NBC Rejects “Immaculate Conception” Drama

Written by PTC | Published March 18, 2014

Despite a previous commitment made by the network, NBC has rejected former MTV vice-president David Janollari’s “supernatural” series Conception – a program which had the potential to offend millions of Christians. Originally announced as a “supernatural mystery drama,” Conception would have “tracked a modern-day immaculate conception on a large scale,” then followed the experiences of the various children and “shown how they’re destined to change the world.” As the PTC previously noted, the program would have been produced by David Janollari, the man behind such sexually-explicit, teen-targeted programs as MTV’s Skins, which was so vile that the Washington Post called it “a repugnant, irredeemably nihilistic viewing experience [and] a new frontier in phoniness and filth”; The Hard Times of RJ Berger, an entire series about the size of a teenage boy’s genitals; I Just Want My Pants Back, about sex-crazed twentysomethings; and several other similarly unsavory series.

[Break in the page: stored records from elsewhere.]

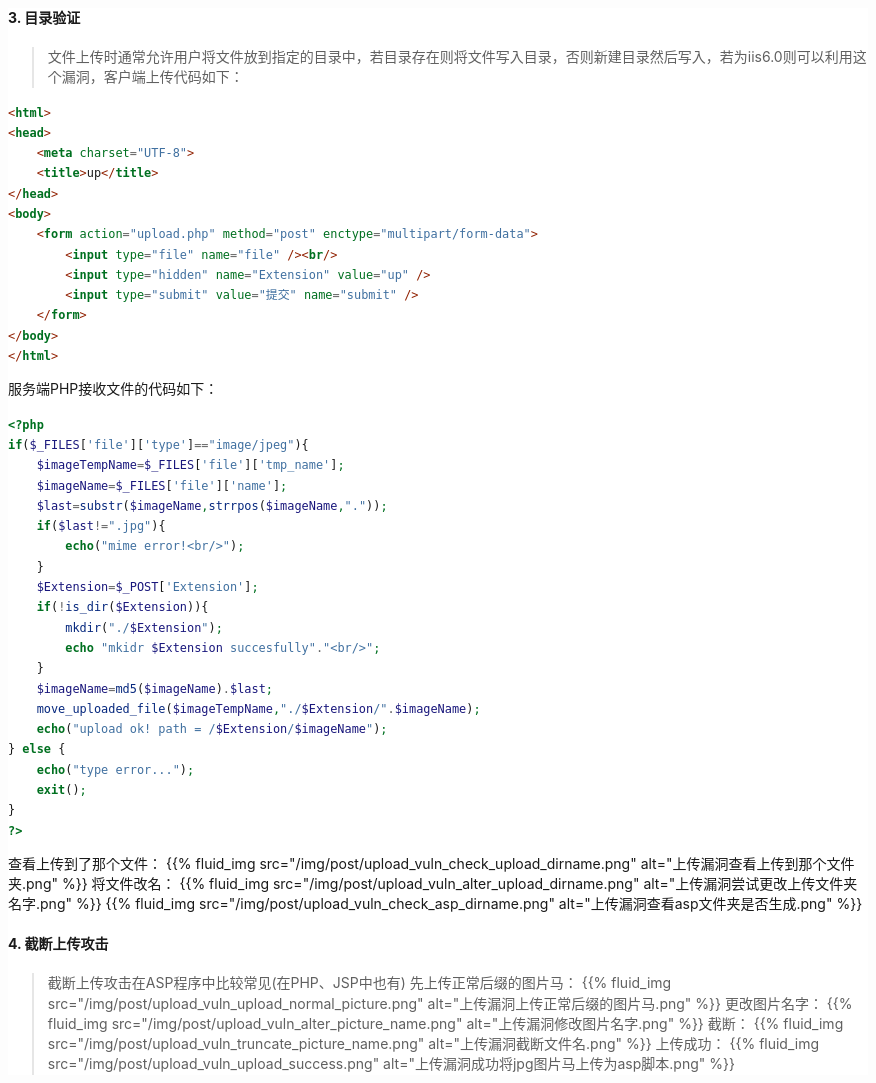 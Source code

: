 #### 3. 目录验证
> 文件上传时通常允许用户将文件放到指定的目录中，若目录存在则将文件写入目录，否则新建目录然后写入，若为iis6.0则可以利用这个漏洞，客户端上传代码如下：
```html
<html>
<head>
    <meta charset="UTF-8">
    <title>up</title>
</head>
<body>
    <form action="upload.php" method="post" enctype="multipart/form-data">
        <input type="file" name="file" /><br/>
        <input type="hidden" name="Extension" value="up" />
        <input type="submit" value="提交" name="submit" />
    </form>
</body>
</html>
```
服务端PHP接收文件的代码如下：
```php
<?php
if($_FILES['file']['type']=="image/jpeg"){
    $imageTempName=$_FILES['file']['tmp_name'];
    $imageName=$_FILES['file']['name'];
    $last=substr($imageName,strrpos($imageName,"."));
    if($last!=".jpg"){
        echo("mime error!<br/>");
    }
    $Extension=$_POST['Extension'];
    if(!is_dir($Extension)){
        mkdir("./$Extension");
        echo "mkidr $Extension succesfully"."<br/>";
    }
    $imageName=md5($imageName).$last;
    move_uploaded_file($imageTempName,"./$Extension/".$imageName);
    echo("upload ok! path = /$Extension/$imageName");
} else {
    echo("type error...");
    exit();
}
?>
```
查看上传到了那个文件：
{{% fluid_img src="/img/post/upload_vuln_check_upload_dirname.png" alt="上传漏洞查看上传到那个文件夹.png" %}}
将文件改名：
{{% fluid_img src="/img/post/upload_vuln_alter_upload_dirname.png" alt="上传漏洞尝试更改上传文件夹名字.png" %}}
{{% fluid_img src="/img/post/upload_vuln_check_asp_dirname.png" alt="上传漏洞查看asp文件夹是否生成.png" %}}

#### 4. 截断上传攻击
> 截断上传攻击在ASP程序中比较常见(在PHP、JSP中也有)
先上传正常后缀的图片马：
{{% fluid_img src="/img/post/upload_vuln_upload_normal_picture.png" alt="上传漏洞上传正常后缀的图片马.png" %}}
更改图片名字：
{{% fluid_img src="/img/post/upload_vuln_alter_picture_name.png" alt="上传漏洞修改图片名字.png" %}}
截断：
{{% fluid_img src="/img/post/upload_vuln_truncate_picture_name.png" alt="上传漏洞截断文件名.png" %}}
上传成功：
{{% fluid_img src="/img/post/upload_vuln_upload_success.png" alt="上传漏洞成功将jpg图片马上传为asp脚本.png" %}}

This is the person who NBC once – but no longer – was comfortable with producing a religiously-based drama. Though news sources speculate that the reason Conception was abandoned is that its premise is too similar to the upcoming miniseries Heroes: Reborn, an equally likely estimation is that the large amount of negative publicity surrounding the upcoming movie Noah – to which many Christians have objected due to the movie’s deviation from Biblical sources – and the popularity of the reverent movie Son of God convinced NBC that attempting to draw in Christians with a seemingly religious premise, and then offending them, is not the way to achieve success.